2. Des pratiques douteuses. Derrière ce succès entrepreneurial se dissimulaient en réalité des pratiques commerciales douteuses. En effet, Doctrine ne s’est pas distinguée en raison de ses mérites, à savoir la commercialisation d’une innovation disruptive lui donnant un avantage concurrentiel décisif sur le marché. L’entreprise a tout simplement triché en utilisant des méthodes illégales pour recueillir l’« or noir » des éditeurs juridiques : les décisions rendues par les juridictions du fond ! Concrètement, ce qui a permis à Doctrine de devenir un acteur incontournable du marché, c’est le fonds jurisprudentiel qu’elle a réussi à constituer à vitesse grand V. L’arrêt révèle qu’en quelques années, la legaltech française s’est procuré environ 3 millions de décisions des tribunaux judiciaires, 1,6 millions de décisions des tribunaux administratifs et 3 millions de décisions des tribunaux de commerce dépassant de loin les fonds constitués pendant des décennies par les éditeurs juridiques les plus reconnus de la place parisienne [2]. Or la constitution d’une telle base de données avec une telle célérité n’aurait pu être possible en respectant la législation au moment des faits. Si la loi n° 2016-1321 du 7 octobre 2016 pour une République numérique N° Lexbase : L6477MSP consacrant le principe d’une large diffusion des décisions de justice était bien en vigueur, le nouvel article L. 111-3 du Code de l’organisation judiciaire N° Lexbase : L7804HND était toujours orphelin de son décret d’application. Ce dernier ne fut adopté qu’en juin 2020 [3]. Aussi les éditeurs juridiques devaient-ils respecter une procédure exigeante et rigoureuse pour obtenir les décisions de justice auprès des greffes des juridictions administratives et judiciaires. Non seulement ils avaient l’obligation de se conformer à l’article 6 de la loi « informatique et libertés » (loi n° 78-17 du 6 janvier 1978 N° Lexbase : L8794AGS) qui dispose que « les données sont collectées et traitées de manière loyale et licite », mais également à l’article R. 123-5 du Code de l’organisation judiciaire N° Lexbase : L6773IA4 prévoyant la nécessité d’obtenir l’autorisation du directeur de greffe pour accéder à une décision de justice. Doctrine s’est très largement écartée de ce cadre réglementaire en agissant principalement de trois manières :

  • en se faisant volontairement passer pour des cabinets d’avocats notoires ou pour des universitaires (i) ;
  • en utilisant illégalement la technique du typosquatting (ii) ;
  • en faisant usage de façon dévoyée de la publicité comparative (iii).

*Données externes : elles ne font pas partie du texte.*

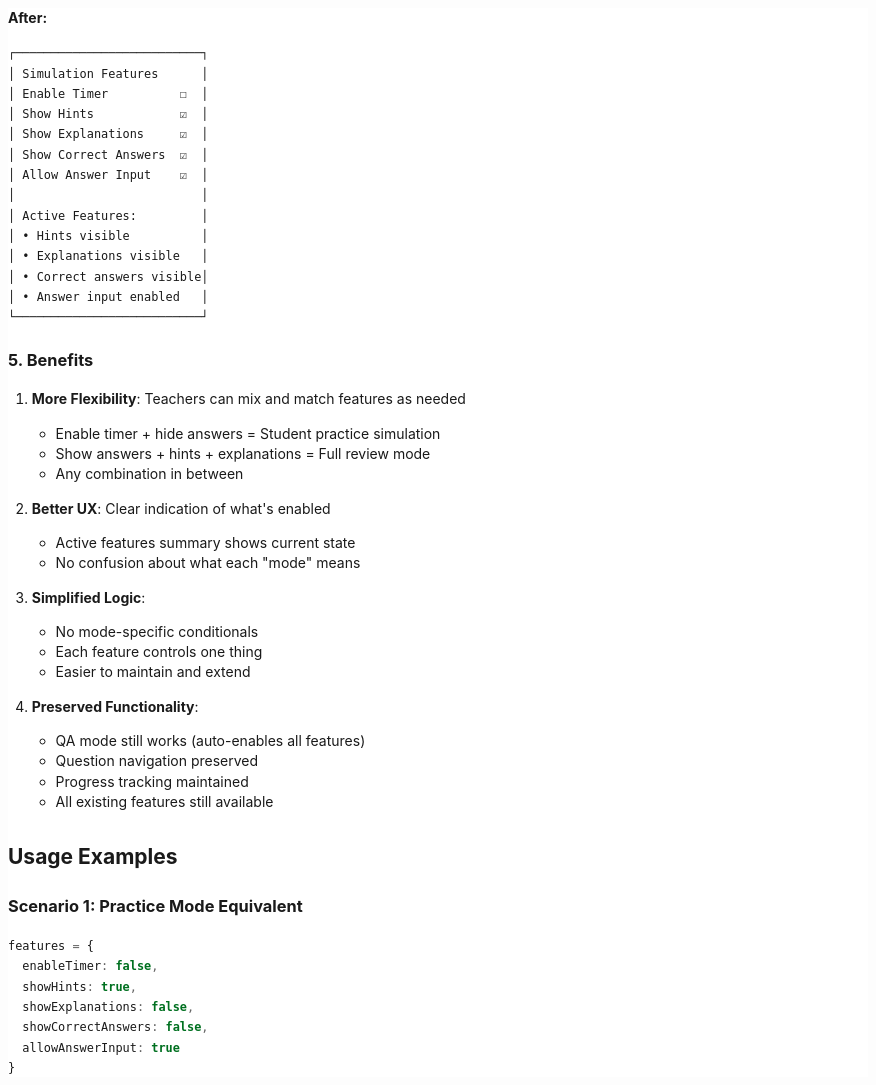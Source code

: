 **After:**
```
┌──────────────────────────┐
│ Simulation Features      │
│ Enable Timer          ☐  │
│ Show Hints            ☑  │
│ Show Explanations     ☑  │
│ Show Correct Answers  ☑  │
│ Allow Answer Input    ☑  │
│                          │
│ Active Features:         │
│ • Hints visible          │
│ • Explanations visible   │
│ • Correct answers visible│
│ • Answer input enabled   │
└──────────────────────────┘
```

### 5. **Benefits**

1. **More Flexibility**: Teachers can mix and match features as needed
   - Enable timer + hide answers = Student practice simulation
   - Show answers + hints + explanations = Full review mode
   - Any combination in between

2. **Better UX**: Clear indication of what's enabled
   - Active features summary shows current state
   - No confusion about what each "mode" means

3. **Simplified Logic**:
   - No mode-specific conditionals
   - Each feature controls one thing
   - Easier to maintain and extend

4. **Preserved Functionality**:
   - QA mode still works (auto-enables all features)
   - Question navigation preserved
   - Progress tracking maintained
   - All existing features still available

## Usage Examples

### Scenario 1: Practice Mode Equivalent
```typescript
features = {
  enableTimer: false,
  showHints: true,
  showExplanations: false,
  showCorrectAnswers: false,
  allowAnswerInput: true
}
```

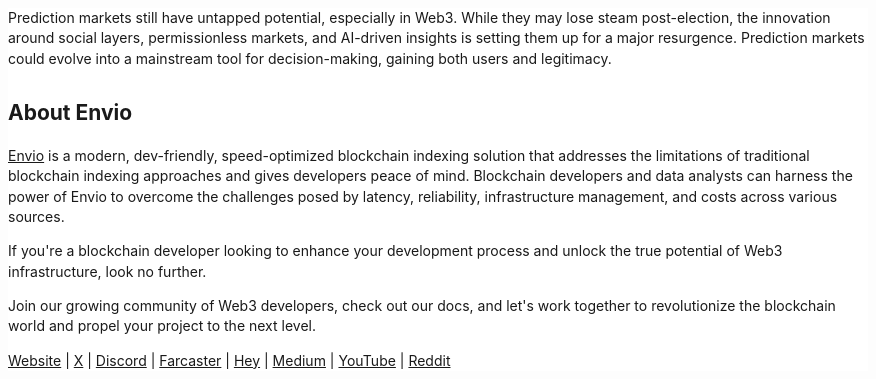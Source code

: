Prediction markets still have untapped potential, especially in Web3. While they may lose steam post-election, the innovation around social layers, permissionless markets, and AI-driven insights is setting them up for a major resurgence. Prediction markets could evolve into a mainstream tool for decision-making, gaining both users and legitimacy.

## About Envio

[Envio](https://envio.dev/) is a modern, dev-friendly, speed-optimized blockchain indexing solution that addresses the limitations of traditional blockchain indexing approaches and gives developers peace of mind. Blockchain developers and data analysts can harness the power of Envio to overcome the challenges posed by latency, reliability, infrastructure management, and costs across various sources.

If you're a blockchain developer looking to enhance your development process and unlock the true potential of Web3 infrastructure, look no further.

Join our growing community of Web3 developers, check out our docs, and let's work together to revolutionize the blockchain world and propel your project to the next level.

[Website](https://envio.dev/) | [X](https://twitter.com/envio_indexer) | [Discord](https://discord.com/invite/gt7yEUZKeB) | [Farcaster](https://warpcast.com/envio) | [Hey](https://hey.xyz/u/envio) | [Medium](https://medium.com/@Envio_Indexer) | [YouTube](https://www.youtube.com/channel/UCR7nZ2yzEtc5SZNM0dhrkhA) | [Reddit](https://www.reddit.com/user/Envio_indexer)



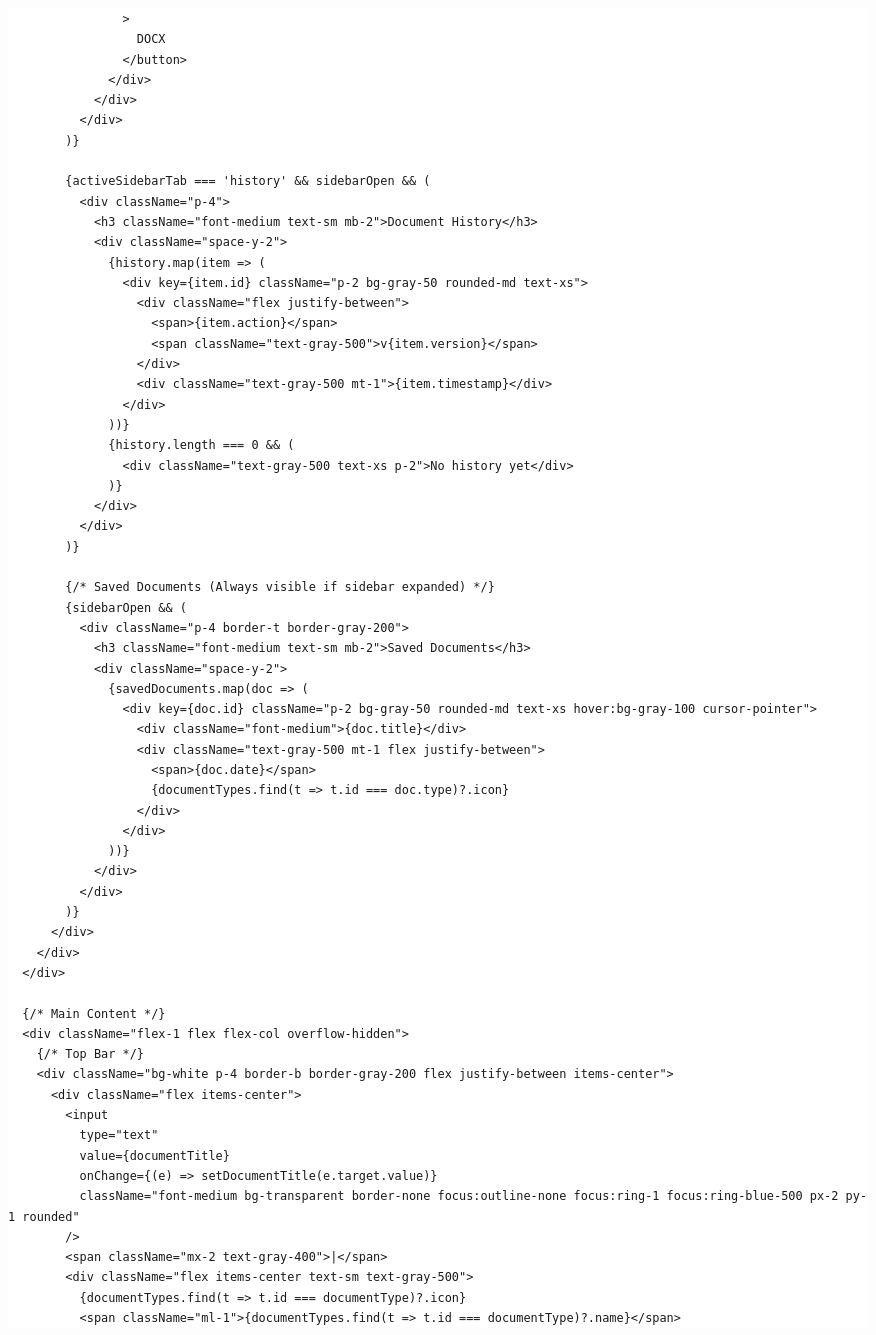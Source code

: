                     >
                      DOCX
                    </button>
                  </div>
                </div>
              </div>
            )}

            {activeSidebarTab === 'history' && sidebarOpen && (
              <div className="p-4">
                <h3 className="font-medium text-sm mb-2">Document History</h3>
                <div className="space-y-2">
                  {history.map(item => (
                    <div key={item.id} className="p-2 bg-gray-50 rounded-md text-xs">
                      <div className="flex justify-between">
                        <span>{item.action}</span>
                        <span className="text-gray-500">v{item.version}</span>
                      </div>
                      <div className="text-gray-500 mt-1">{item.timestamp}</div>
                    </div>
                  ))}
                  {history.length === 0 && (
                    <div className="text-gray-500 text-xs p-2">No history yet</div>
                  )}
                </div>
              </div>
            )}

            {/* Saved Documents (Always visible if sidebar expanded) */}
            {sidebarOpen && (
              <div className="p-4 border-t border-gray-200">
                <h3 className="font-medium text-sm mb-2">Saved Documents</h3>
                <div className="space-y-2">
                  {savedDocuments.map(doc => (
                    <div key={doc.id} className="p-2 bg-gray-50 rounded-md text-xs hover:bg-gray-100 cursor-pointer">
                      <div className="font-medium">{doc.title}</div>
                      <div className="text-gray-500 mt-1 flex justify-between">
                        <span>{doc.date}</span>
                        {documentTypes.find(t => t.id === doc.type)?.icon}
                      </div>
                    </div>
                  ))}
                </div>
              </div>
            )}
          </div>
        </div>
      </div>

      {/* Main Content */}
      <div className="flex-1 flex flex-col overflow-hidden">
        {/* Top Bar */}
        <div className="bg-white p-4 border-b border-gray-200 flex justify-between items-center">
          <div className="flex items-center">
            <input
              type="text"
              value={documentTitle}
              onChange={(e) => setDocumentTitle(e.target.value)}
              className="font-medium bg-transparent border-none focus:outline-none focus:ring-1 focus:ring-blue-500 px-2 py-1 rounded"
            />
            <span className="mx-2 text-gray-400">|</span>
            <div className="flex items-center text-sm text-gray-500">
              {documentTypes.find(t => t.id === documentType)?.icon}
              <span className="ml-1">{documentTypes.find(t => t.id === documentType)?.name}</span>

3. Échec en première instance. Pour ces raisons, les éditeurs historiques ont saisi le juge pour faire condamner ces pratiques sur le fondement de la concurrence déloyale.  Ces derniers considéraient que Doctrine avait commis des actes de concurrence illégale, des actes parasitaires, mais également mis en œuvre des pratiques commerciales trompeuses. En première instance, le tribunal de commerce de Paris a été entièrement sourd à leurs demandes et a même condamné les éditeurs historiques pour procédure abusive. Mécontents du jugement, les éditeurs décidèrent de faire appel.

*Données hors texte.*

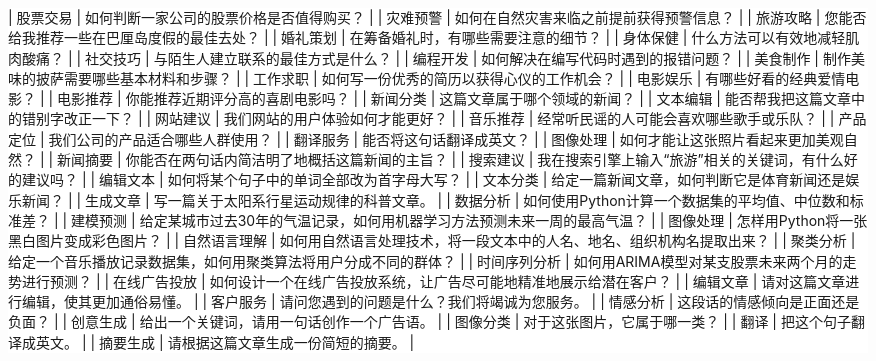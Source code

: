 | 股票交易                                    | 如何判断一家公司的股票价格是否值得购买？                                         |
| 灾难预警                                    | 如何在自然灾害来临之前提前获得预警信息？                                         |
| 旅游攻略                                    | 您能否给我推荐一些在巴厘岛度假的最佳去处？                                       |
| 婚礼策划                                    | 在筹备婚礼时，有哪些需要注意的细节？                                             |
| 身体保健                                    | 什么方法可以有效地减轻肌肉酸痛？                                                 |
| 社交技巧                                    | 与陌生人建立联系的最佳方式是什么？                                               |
| 编程开发                                    | 如何解决在编写代码时遇到的报错问题？                                             |
| 美食制作                                    | 制作美味的披萨需要哪些基本材料和步骤？                                            |
| 工作求职                                    | 如何写一份优秀的简历以获得心仪的工作机会？                                       |
| 电影娱乐                                    | 有哪些好看的经典爱情电影？                                                       |
| 电影推荐            | 你能推荐近期评分高的喜剧电影吗？                          |
| 新闻分类            | 这篇文章属于哪个领域的新闻？                                  |
| 文本编辑            | 能否帮我把这篇文章中的错别字改正一下？                    |
| 网站建议            | 我们网站的用户体验如何才能更好？                              |
| 音乐推荐            | 经常听民谣的人可能会喜欢哪些歌手或乐队？              |
| 产品定位            | 我们公司的产品适合哪些人群使用？                            |
| 翻译服务            | 能否将这句话翻译成英文？                                            |
| 图像处理            | 如何才能让这张照片看起来更加美观自然？                |
| 新闻摘要            | 你能否在两句话内简洁明了地概括这篇新闻的主旨？  |
| 搜索建议            | 我在搜索引擎上输入“旅游”相关的关键词，有什么好的建议吗？ |
| 编辑文本                               | 如何将某个句子中的单词全部改为首字母大写？                 |
| 文本分类                               | 给定一篇新闻文章，如何判断它是体育新闻还是娱乐新闻？         |
| 生成文章                               | 写一篇关于太阳系行星运动规律的科普文章。                     |
| 数据分析                               | 如何使用Python计算一个数据集的平均值、中位数和标准差？       |
| 建模预测                               | 给定某城市过去30年的气温记录，如何用机器学习方法预测未来一周的最高气温？ |
| 图像处理                               | 怎样用Python将一张黑白图片变成彩色图片？                   |
| 自然语言理解                           | 如何用自然语言处理技术，将一段文本中的人名、地名、组织机构名提取出来？ |
| 聚类分析                               | 给定一个音乐播放记录数据集，如何用聚类算法将用户分成不同的群体？ |
| 时间序列分析                           | 如何用ARIMA模型对某支股票未来两个月的走势进行预测？          |
| 在线广告投放                           | 如何设计一个在线广告投放系统，让广告尽可能地精准地展示给潜在客户？ |
| 编辑文章         | 请对这篇文章进行编辑，使其更加通俗易懂。                       |
| 客户服务         | 请问您遇到的问题是什么？我们将竭诚为您服务。                   |
| 情感分析         | 这段话的情感倾向是正面还是负面？                               |
| 创意生成         | 给出一个关键词，请用一句话创作一个广告语。                     |
| 图像分类         | 对于这张图片，它属于哪一类？                                   |
| 翻译             | 把这个句子翻译成英文。                                         |
| 摘要生成         | 请根据这篇文章生成一份简短的摘要。                             |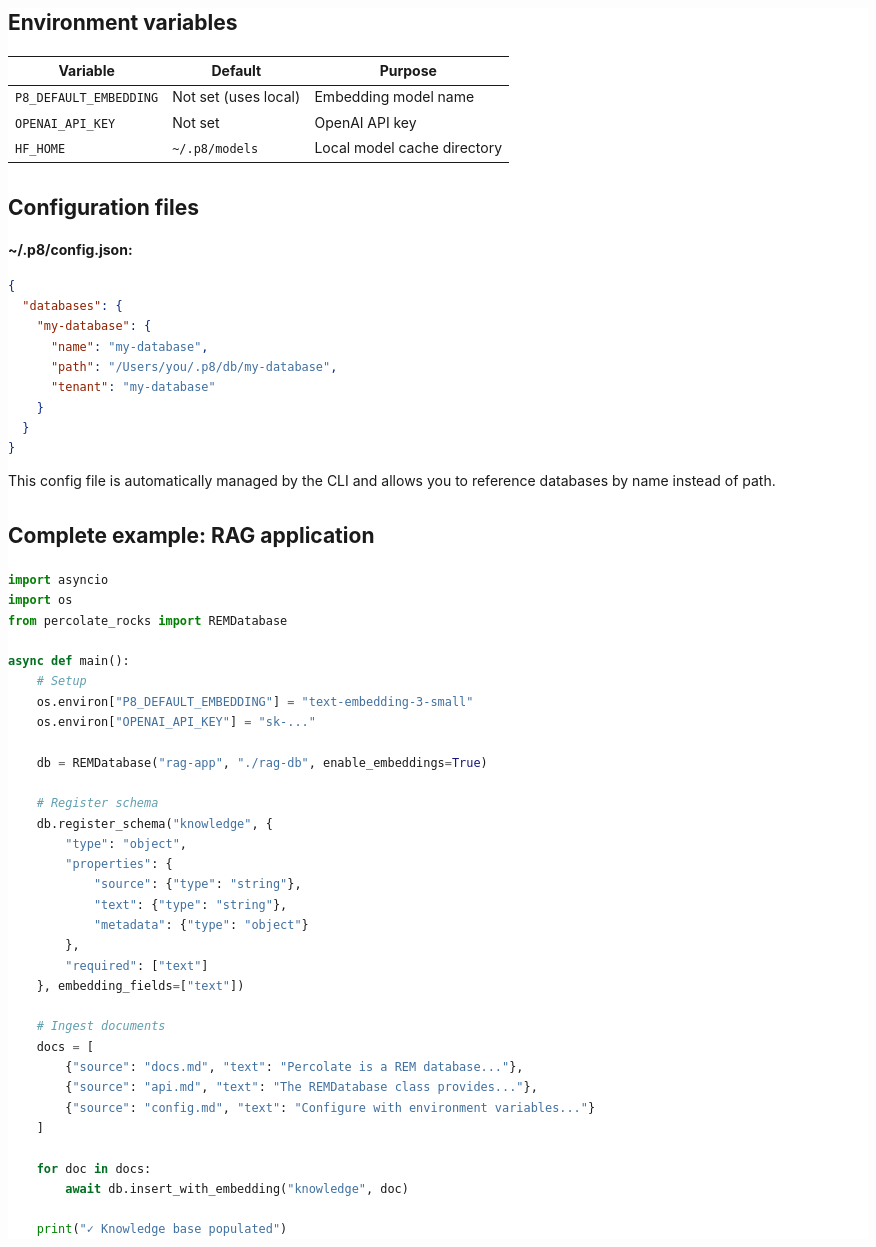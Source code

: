 ## Environment variables

| Variable | Default | Purpose |
|----------|---------|----|
| `P8_DEFAULT_EMBEDDING` | Not set (uses local) | Embedding model name |
| `OPENAI_API_KEY` | Not set | OpenAI API key |
| `HF_HOME` | `~/.p8/models` | Local model cache directory |

## Configuration files

**~/.p8/config.json:**
```json
{
  "databases": {
    "my-database": {
      "name": "my-database",
      "path": "/Users/you/.p8/db/my-database",
      "tenant": "my-database"
    }
  }
}
```

This config file is automatically managed by the CLI and allows you to reference databases by name instead of path.

## Complete example: RAG application

```python
import asyncio
import os
from percolate_rocks import REMDatabase

async def main():
    # Setup
    os.environ["P8_DEFAULT_EMBEDDING"] = "text-embedding-3-small"
    os.environ["OPENAI_API_KEY"] = "sk-..."

    db = REMDatabase("rag-app", "./rag-db", enable_embeddings=True)

    # Register schema
    db.register_schema("knowledge", {
        "type": "object",
        "properties": {
            "source": {"type": "string"},
            "text": {"type": "string"},
            "metadata": {"type": "object"}
        },
        "required": ["text"]
    }, embedding_fields=["text"])

    # Ingest documents
    docs = [
        {"source": "docs.md", "text": "Percolate is a REM database..."},
        {"source": "api.md", "text": "The REMDatabase class provides..."},
        {"source": "config.md", "text": "Configure with environment variables..."}
    ]

    for doc in docs:
        await db.insert_with_embedding("knowledge", doc)

    print("✓ Knowledge base populated")
```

4. Une victoire en demi-teinte. Cet appel fut bien senti. Il a permis un retour à meilleure fortune, la juridiction parisienne ayant jugé que Doctrine avait commis des actes de concurrence déloyale. Cependant, le succès n’est guère total, et ce, pour au moins deux raisons. D’une part, la cour d’appel de Paris a estimé que les appelantes n’avaient ni rapporté la preuve d’actes parasitaires ni celle de la mise en œuvre de pratiques commerciales trompeuses. Autrement dit, seule la « concurrence illégale » a été sanctionnée. Il s’agit de la situation dans laquelle une entreprise se dispense de respecter la loi pendant que d’autres portent le poids de certaines normes et se trouvent ainsi pénalisées dans la lutte concurrentielle [4]. D’autre part, la réparation du préjudice a été strictement limitée à l’octroi de dommages et intérêts, la juridiction parisienne ayant refusé de faire droit à la suppression des décisions collectées de façon déloyale. C’est dire qu’alors même que des décisions de justice ont été obtenues de façon illicite et ont permis d’obtenir un avantage concurrentiel déloyalement, la juridiction parisienne n’a pas jugé pertinent d’ordonner leur suppression. Elle justifie ce refus en se réfugiant derrière le nouveau cadre réglementaire très favorable aujourd’hui à l’open data des décisions de justice.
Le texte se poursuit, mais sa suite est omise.